Prudential maintient le cap sur l’Asie

L’assureur britannique s’est fixé de nouveaux objectifs de croissance sur le marché asiatique au cours des trois prochaines années
Stéphanie Salti, à Londres

A l’occasion d’une journée consacrée aux investisseurs hier sous le thème de «growth and cash», l’assureur britannique Prudential semble avoir tourné la page de l’échec de sa tentative de rachat d’AIA, filiale asiatique d’AIG, pour un montant de 35,5 milliards de dollars. Pour autant, l’Asie reste bel et bien une région d’expansion stratégique pour l’assureur qui entend ainsi doubler les bénéfices d’exploitation aux normes IFRS obtenus en 2009 en vie et gestion d’actifs – 465 millions de livres - sur ce continent d’ici à trois ans.

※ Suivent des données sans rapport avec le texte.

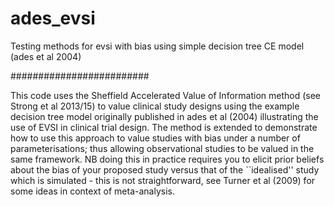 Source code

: # ades_evsi
Testing methods for evsi with bias using simple decision tree CE model (ades et al 2004)

#########################

This code uses the Sheffield Accelerated Value of Information method (see Strong et al 2013/15) to value clinical study designs using the example decision tree model originally published in ades et al (2004) illustrating the use of EVSI in clinical trial design. The method is extended to demonstrate how to use this approach to value studies with bias under a number of parameterisations; thus allowing observational studies to be valued in the same framework. NB doing this in practice requires you to elicit prior beliefs about the bias of your proposed study versus that of the ``idealised'' study which is simulated - this is not straightforward, see Turner et al (2009) for some ideas in context of meta-analysis.
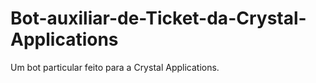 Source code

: # Bot-auxiliar-de-Ticket-da-Crystal-Applications
Um bot particular feito para a Crystal Applications.
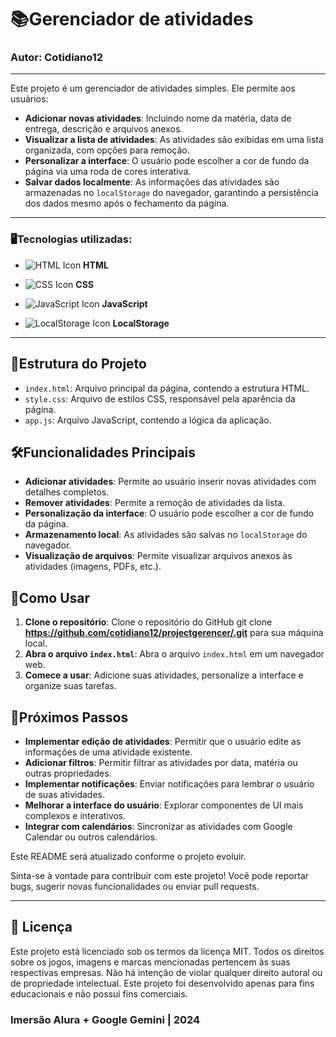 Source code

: # 📚Gerenciador de atividades
### Autor: Cotidiano12

---

Este projeto é um gerenciador de atividades simples. Ele permite aos usuários:

- **Adicionar novas atividades**: Incluindo nome da matéria, data de entrega, descrição e arquivos anexos.
- **Visualizar a lista de atividades**: As atividades são exibidas em uma lista organizada, com opções para remoção.
- **Personalizar a interface**: O usuário pode escolher a cor de fundo da página via uma roda de cores interativa.
- **Salvar dados localmente**: As informações das atividades são armazenadas no `localStorage` do navegador, garantindo a persistência dos dados mesmo após o fechamento da página.

---

### 🖥️Tecnologias utilizadas:
- ![HTML Icon](https://img.icons8.com/color/48/000000/html-5.png) **HTML**

- ![CSS Icon](https://img.icons8.com/color/48/000000/css3.png) **CSS**

- ![JavaScript Icon](https://img.icons8.com/color/48/000000/javascript.png) **JavaScript**

- ![LocalStorage Icon](https://cdn-icons-png.flaticon.com/64/8686/8686137.png) **LocalStorage**
---

## 🧩Estrutura do Projeto

- `index.html`: Arquivo principal da página, contendo a estrutura HTML.
- `style.css`: Arquivo de estilos CSS, responsável pela aparência da página.
- `app.js`: Arquivo JavaScript, contendo a lógica da aplicação.

## 🛠️Funcionalidades Principais

- **Adicionar atividades**: Permite ao usuário inserir novas atividades com detalhes completos.
- **Remover atividades**: Permite a remoção de atividades da lista.
- **Personalização da interface**: O usuário pode escolher a cor de fundo da página.
- **Armazenamento local**: As atividades são salvas no `localStorage` do navegador.
- **Visualização de arquivos**: Permite visualizar arquivos anexos às atividades (imagens, PDFs, etc.).

## 🌠Como Usar

1. **Clone o repositório**: Clone o repositório do GitHub git clone **https://github.com/cotidiano12/projectgerencer/.git** para sua máquina local.
2. **Abra o arquivo `index.html`**: Abra o arquivo `index.html` em um navegador web.
3. **Comece a usar**: Adicione suas atividades, personalize a interface e organize suas tarefas.

## 🤨Próximos Passos

- **Implementar edição de atividades**: Permitir que o usuário edite as informações de uma atividade existente.
- **Adicionar filtros**: Permitir filtrar as atividades por data, matéria ou outras propriedades.
- **Implementar notificações**: Enviar notificações para lembrar o usuário de suas atividades.
- **Melhorar a interface do usuário**: Explorar componentes de UI mais complexos e interativos.
- **Integrar com calendários**: Sincronizar as atividades com Google Calendar ou outros calendários.

Este README será atualizado conforme o projeto evoluir.

Sinta-se à vontade para contribuir com este projeto! Você pode reportar bugs, sugerir novas funcionalidades ou enviar pull requests.

---

## 📜 Licença
Este projeto está licenciado sob os termos da licença MIT. Todos os direitos sobre os jogos, imagens e marcas mencionadas pertencem às suas respectivas empresas. Não há intenção de violar qualquer direito autoral ou de propriedade intelectual. Este projeto foi desenvolvido apenas para fins educacionais e não possui fins comerciais.

### Imersão Alura + Google Gemini | 2024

Sous la houlette de son directeur général Tidjane Thiam, l’assureur met aussi un point d’honneur à doubler les profits des nouvelles affaires obtenues en Asie – 713 millions de livres en 2009 - à l’horizon 2013. Dans une présentation de 82 pages, Barry Stowe, directeur général de Prudential Corporation Asia, s’est ainsi évertué à détailler la pertinence de la stratégie: le maintien du cap sur l’Asie se justifie par la croissance de la classe moyenne mais aussi par le développement d’une réglementation équilibrée favorisant l’expansion des produits d’épargne, de protection et d’investissements. S’appuyant sur une stratégie multicanal utilisant principalement les ressources de la bancassurance, l’assureur souhaite ainsi marquer sa différence au travers de l’offre de produits innovants: il revendique par exemple son rôle de pionnier dans l’assurance takaful (islamique) dans cette région.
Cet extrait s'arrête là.